Most BRICS rely on domestic pharmaceutical manufacturing, but for now none of the 25 “biggest pharma” companies originate from the BRICS, and the vast majority of pharmaceutical innovation still happens in the US and Western Europe. But as the BRICS markets are steadily growing, more resources could be generated in the future which might then be spent on R&D… or on marketing and sales representatives. Some examples are encouraging. CNBG, a Chinese vaccine manufacturer, has brought its first Japanese encephalitis vaccine on the market, at a much lower price than the existing ones. WHO has prequalified it, in other words it has endorsed the quality of the vaccine. The Gates Foundation funded the development of this vaccine. If we want more examples of pharmaceutical innovation coming from emerging countries without having to wait decades until purchasing power is sufficient to fund R&D, wouldn’t a new model encouraging pharmaceutical innovation to treat global health threats be worth a try?
Where is WHO in all this?
Speaking of WHO, how to finance R&D for diseases that affect poor populations who cannot pay for the drugs resulting from that research is obviously also a question being asked at WHO. In fact, for many years committee after committee has tried to come up with some ideas but all of them were opposed either by governments or by the private sector.

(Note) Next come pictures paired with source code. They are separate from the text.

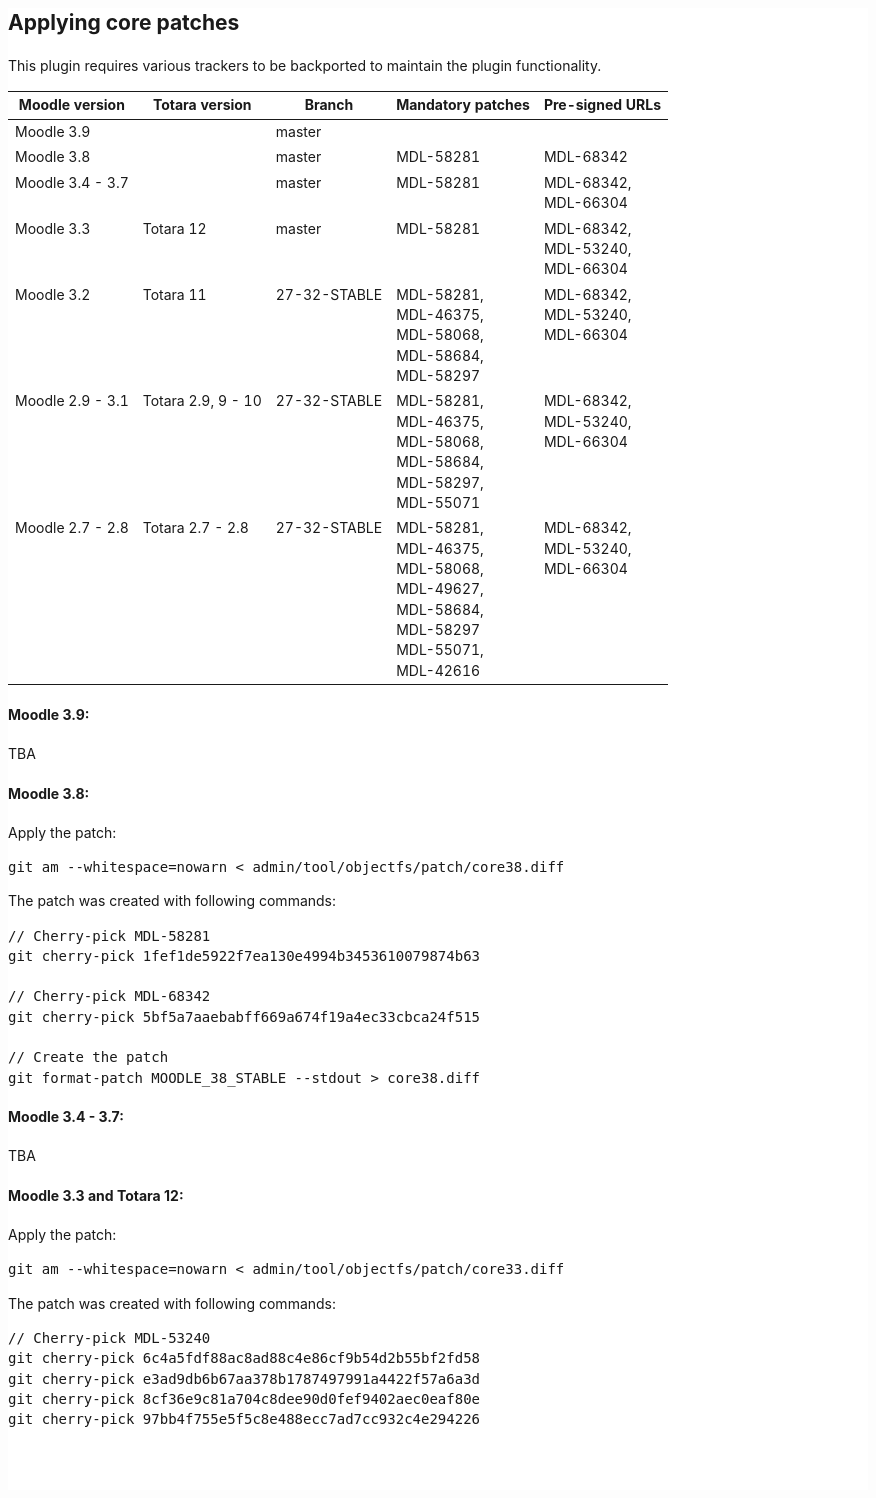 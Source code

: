 ## Applying core patches

This plugin requires various trackers to be backported to maintain the plugin functionality.

| Moodle version   | Totara version     | Branch       | Mandatory patches | Pre-signed URLs |
|------------------|--------------------|--------------|-------------------|-----------------|
| Moodle 3.9       |                    | master       |                   |                 |
| Moodle 3.8       |                    | master       | MDL-58281         | MDL-68342       |
| Moodle 3.4 - 3.7 |                    | master       | MDL-58281         | MDL-68342,<br>MDL-66304 |
| Moodle 3.3       | Totara 12          | master       | MDL-58281         | MDL-68342,<br>MDL-53240,<br>MDL-66304 |
| Moodle 3.2       | Totara 11          | 27-32-STABLE | MDL-58281,<br>MDL-46375,<br>MDL-58068,<br>MDL-58684,<br>MDL-58297 | MDL-68342,<br>MDL-53240,<br>MDL-66304 |
| Moodle 2.9 - 3.1 | Totara 2.9, 9 - 10 | 27-32-STABLE | MDL-58281,<br>MDL-46375,<br>MDL-58068,<br>MDL-58684,<br>MDL-58297,<br>MDL-55071 | MDL-68342,<br>MDL-53240,<br>MDL-66304 |
| Moodle 2.7 - 2.8 | Totara 2.7 - 2.8   | 27-32-STABLE | MDL-58281,<br>MDL-46375,<br>MDL-58068,<br>MDL-49627,<br>MDL-58684,<br>MDL-58297<br>MDL-55071,<br>MDL-42616 | MDL-68342,<br>MDL-53240,<br>MDL-66304 |

#### Moodle 3.9:
TBA

#### Moodle 3.8:
Apply the patch:
<pre>
git am --whitespace=nowarn < admin/tool/objectfs/patch/core38.diff
</pre>
The patch was created with following commands: 
<pre>
// Cherry-pick MDL-58281
git cherry-pick 1fef1de5922f7ea130e4994b3453610079874b63

// Cherry-pick MDL-68342
git cherry-pick 5bf5a7aaebabff669a674f19a4ec33cbca24f515

// Create the patch
git format-patch MOODLE_38_STABLE --stdout > core38.diff
</pre>

#### Moodle 3.4 - 3.7:
TBA

#### Moodle 3.3 and Totara 12:
Apply the patch:
<pre>
git am --whitespace=nowarn < admin/tool/objectfs/patch/core33.diff
</pre>
The patch was created with following commands:
<pre>
// Cherry-pick MDL-53240
git cherry-pick 6c4a5fdf88ac8ad88c4e86cf9b54d2b55bf2fd58
git cherry-pick e3ad9db6b67aa378b1787497991a4422f57a6a3d
git cherry-pick 8cf36e9c81a704c8dee90d0fef9402aec0eaf80e
git cherry-pick 97bb4f755e5f5c8e488ecc7ad7cc932c4e294226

Last Friday, the WHO Executive Board discussed the issue again, based on a report of the Consultative Expert Working Group on R&D, and reached an agreement on 8 R&D demonstration projects. The projects are now supposed to further work out their proposed innovative model for financing and for conducting research. But it is doubtful any of these demonstration projects will come near to a new global model of pharmaceutical innovation that responds to the current gap in research for neglected diseases. I’m afraid that as long as there is no political will to create for example a “Health Impact Fund”, we will not see a lot of pharmaceutical innovation addressing the bulk of global health threats.